Patrick, a former United Airlines board member, has played a more active role in attracting new carriers than other governors, Glynn said, which has helped boost Logan’s reputation among international airlines. And his “celebrity status” as a friend of President Obama doesn’t hurt either, he said.

The Boston flight will be Emirates’ eighth US destination. The airline, owned by the government of Dubai, flies to 134 destinations in more than 60 countries, including 10 routes to India.

“Our Boston service will further develop this exciting gateway into the northeastern United States,” Sheikh Ahmed bin Saeed Al Maktoum, chief executive of Emirates Airline & Group, said in a statement. “Based on passenger demand, we believe the time is right to further boost our US operations.”

Emirates has an agreement with JetBlue Airways, Logan’s largest carrier, that lets passengers earn frequent flier miles on each other’s flights.

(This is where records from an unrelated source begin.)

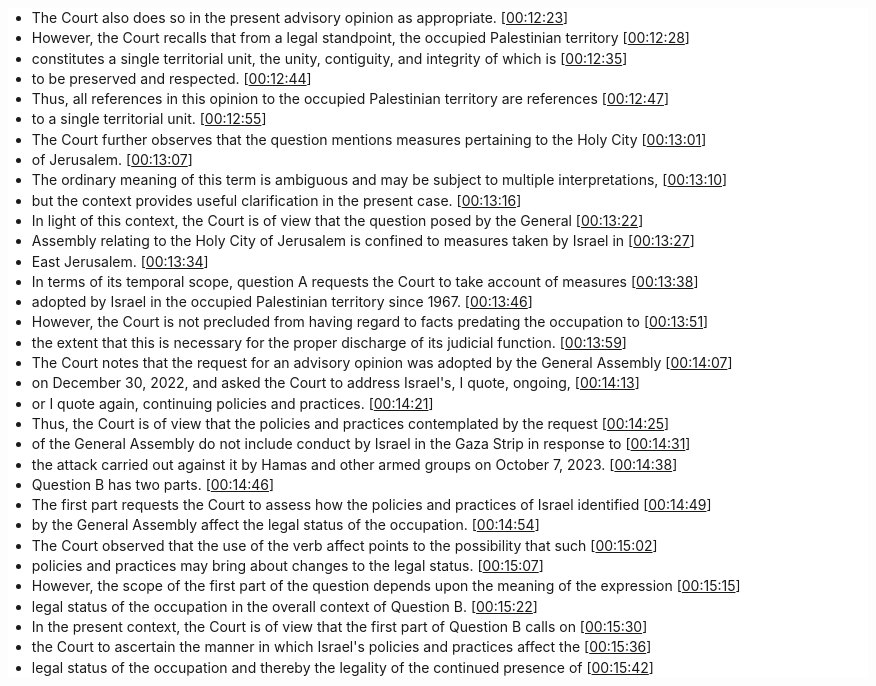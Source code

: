 *  The Court also does so in the present advisory opinion as appropriate. [[00:12:23](https://www.youtube.com/watch?v=V-3vkHXNRDI&t=743.88s)]
*  However, the Court recalls that from a legal standpoint, the occupied Palestinian territory [[00:12:28](https://www.youtube.com/watch?v=V-3vkHXNRDI&t=748.88s)]
*  constitutes a single territorial unit, the unity, contiguity, and integrity of which is [[00:12:35](https://www.youtube.com/watch?v=V-3vkHXNRDI&t=755.96s)]
*  to be preserved and respected. [[00:12:44](https://www.youtube.com/watch?v=V-3vkHXNRDI&t=764.4s)]
*  Thus, all references in this opinion to the occupied Palestinian territory are references [[00:12:47](https://www.youtube.com/watch?v=V-3vkHXNRDI&t=767.52s)]
*  to a single territorial unit. [[00:12:55](https://www.youtube.com/watch?v=V-3vkHXNRDI&t=775.52s)]
*  The Court further observes that the question mentions measures pertaining to the Holy City [[00:13:01](https://www.youtube.com/watch?v=V-3vkHXNRDI&t=781.12s)]
*  of Jerusalem. [[00:13:07](https://www.youtube.com/watch?v=V-3vkHXNRDI&t=787.04s)]
*  The ordinary meaning of this term is ambiguous and may be subject to multiple interpretations, [[00:13:10](https://www.youtube.com/watch?v=V-3vkHXNRDI&t=790.0s)]
*  but the context provides useful clarification in the present case. [[00:13:16](https://www.youtube.com/watch?v=V-3vkHXNRDI&t=796.6s)]
*  In light of this context, the Court is of view that the question posed by the General [[00:13:22](https://www.youtube.com/watch?v=V-3vkHXNRDI&t=802.68s)]
*  Assembly relating to the Holy City of Jerusalem is confined to measures taken by Israel in [[00:13:27](https://www.youtube.com/watch?v=V-3vkHXNRDI&t=807.92s)]
*  East Jerusalem. [[00:13:34](https://www.youtube.com/watch?v=V-3vkHXNRDI&t=814.92s)]
*  In terms of its temporal scope, question A requests the Court to take account of measures [[00:13:38](https://www.youtube.com/watch?v=V-3vkHXNRDI&t=818.76s)]
*  adopted by Israel in the occupied Palestinian territory since 1967. [[00:13:46](https://www.youtube.com/watch?v=V-3vkHXNRDI&t=826.0s)]
*  However, the Court is not precluded from having regard to facts predating the occupation to [[00:13:51](https://www.youtube.com/watch?v=V-3vkHXNRDI&t=831.8s)]
*  the extent that this is necessary for the proper discharge of its judicial function. [[00:13:59](https://www.youtube.com/watch?v=V-3vkHXNRDI&t=839.96s)]
*  The Court notes that the request for an advisory opinion was adopted by the General Assembly [[00:14:07](https://www.youtube.com/watch?v=V-3vkHXNRDI&t=847.72s)]
*  on December 30, 2022, and asked the Court to address Israel's, I quote, ongoing, [[00:14:13](https://www.youtube.com/watch?v=V-3vkHXNRDI&t=853.0s)]
*  or I quote again, continuing policies and practices. [[00:14:21](https://www.youtube.com/watch?v=V-3vkHXNRDI&t=861.24s)]
*  Thus, the Court is of view that the policies and practices contemplated by the request [[00:14:25](https://www.youtube.com/watch?v=V-3vkHXNRDI&t=865.16s)]
*  of the General Assembly do not include conduct by Israel in the Gaza Strip in response to [[00:14:31](https://www.youtube.com/watch?v=V-3vkHXNRDI&t=871.6800000000001s)]
*  the attack carried out against it by Hamas and other armed groups on October 7, 2023. [[00:14:38](https://www.youtube.com/watch?v=V-3vkHXNRDI&t=878.32s)]
*  Question B has two parts. [[00:14:46](https://www.youtube.com/watch?v=V-3vkHXNRDI&t=886.76s)]
*  The first part requests the Court to assess how the policies and practices of Israel identified [[00:14:49](https://www.youtube.com/watch?v=V-3vkHXNRDI&t=889.52s)]
*  by the General Assembly affect the legal status of the occupation. [[00:14:54](https://www.youtube.com/watch?v=V-3vkHXNRDI&t=894.96s)]
*  The Court observed that the use of the verb affect points to the possibility that such [[00:15:02](https://www.youtube.com/watch?v=V-3vkHXNRDI&t=902.1999999999999s)]
*  policies and practices may bring about changes to the legal status. [[00:15:07](https://www.youtube.com/watch?v=V-3vkHXNRDI&t=907.56s)]
*  However, the scope of the first part of the question depends upon the meaning of the expression [[00:15:15](https://www.youtube.com/watch?v=V-3vkHXNRDI&t=915.04s)]
*  legal status of the occupation in the overall context of Question B. [[00:15:22](https://www.youtube.com/watch?v=V-3vkHXNRDI&t=922.5999999999999s)]
*  In the present context, the Court is of view that the first part of Question B calls on [[00:15:30](https://www.youtube.com/watch?v=V-3vkHXNRDI&t=930.3599999999999s)]
*  the Court to ascertain the manner in which Israel's policies and practices affect the [[00:15:36](https://www.youtube.com/watch?v=V-3vkHXNRDI&t=936.1199999999999s)]
*  legal status of the occupation and thereby the legality of the continued presence of [[00:15:42](https://www.youtube.com/watch?v=V-3vkHXNRDI&t=942.76s)]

Adding another international competitor will benefit Boston passengers, analysts said, with the Dubai hub offering travelers an extensive new network to choose from.

“Now you’re looking at competition to Australia, you’re looking at competition to Singapore and all the Asian destinations,” said Jon Bryan, a management professor at Bridgewater State University and former US Airways pilot who has started several regional airlines.

Bryan noted that it is quality competition; Skytrax, an airline consultancy in the United Kingdom, named it the world’s best airline this year.

Airlines have been rapidly expanding routes as they recover from the last recession, ordering a significant number of new planes as they seek new and more profitable international destinations for them, Bryan said. That’s fine when the economy is growing, Bryan said, but if there is another downturn, some of these new routes would probably be cut.

Logan would not be in imminent danger however: “Boston is a vibrant hub,” he said, “and it certainly would not be the first of those to take place.”